WHAT TO DO →
What this exercise needs is every entry restated as written, with no pictures.

*** Opening of RECORDS FOR THE EXERCISE ***

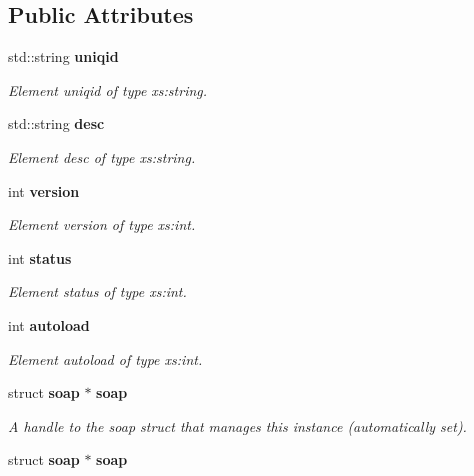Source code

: \subsection*{Public Attributes}
\begin{CompactItemize}
\item 
std::string {\bf uniqid}
\begin{CompactList}\small\item\em Element uniqid of type xs:string. \item\end{CompactList}\item 
std::string {\bf desc}
\begin{CompactList}\small\item\em Element desc of type xs:string. \item\end{CompactList}\item 
int {\bf version}
\begin{CompactList}\small\item\em Element version of type xs:int. \item\end{CompactList}\item 
int {\bf status}
\begin{CompactList}\small\item\em Element status of type xs:int. \item\end{CompactList}\item 
int {\bf autoload}
\begin{CompactList}\small\item\em Element autoload of type xs:int. \item\end{CompactList}\item 
struct {\bf soap} $\ast$ {\bf soap}\label{classns2____PluginData_9ff255f10f377c0770ac5844fedfa148}

\begin{CompactList}\small\item\em A handle to the soap struct that manages this instance (automatically set). \item\end{CompactList}\item 
struct {\bf soap} $\ast$ \textbf{soap}\label{classns2____PluginData_9ff255f10f377c0770ac5844fedfa148}

\end{CompactItemize}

*** Close of RECORDS FOR THE EXERCISE ***

PROBLEM SOLUTION →
Source code

: \subsection*{Public Attributes}
\begin{CompactItemize}
\item 
std::string {\bf uniqid}
\begin{CompactList}\small\item\em Element uniqid of type xs:string. \item\end{CompactList}\item 
std::string {\bf desc}
\begin{CompactList}\small\item\em Element desc of type xs:string. \item\end{CompactList}\item 
int {\bf version}
\begin{CompactList}\small\item\em Element version of type xs:int. \item\end{CompactList}\item 
int {\bf status}
\begin{CompactList}\small\item\em Element status of type xs:int. \item\end{CompactList}\item 
int {\bf autoload}
\begin{CompactList}\small\item\em Element autoload of type xs:int. \item\end{CompactList}\item 
struct {\bf soap} $\ast$ {\bf soap}\label{classns2____PluginData_9ff255f10f377c0770ac5844fedfa148}

\begin{CompactList}\small\item\em A handle to the soap struct that manages this instance (automatically set). \item\end{CompactList}\item 
struct {\bf soap} $\ast$ \textbf{soap}\label{classns2____PluginData_9ff255f10f377c0770ac5844fedfa148}

\end{CompactItemize}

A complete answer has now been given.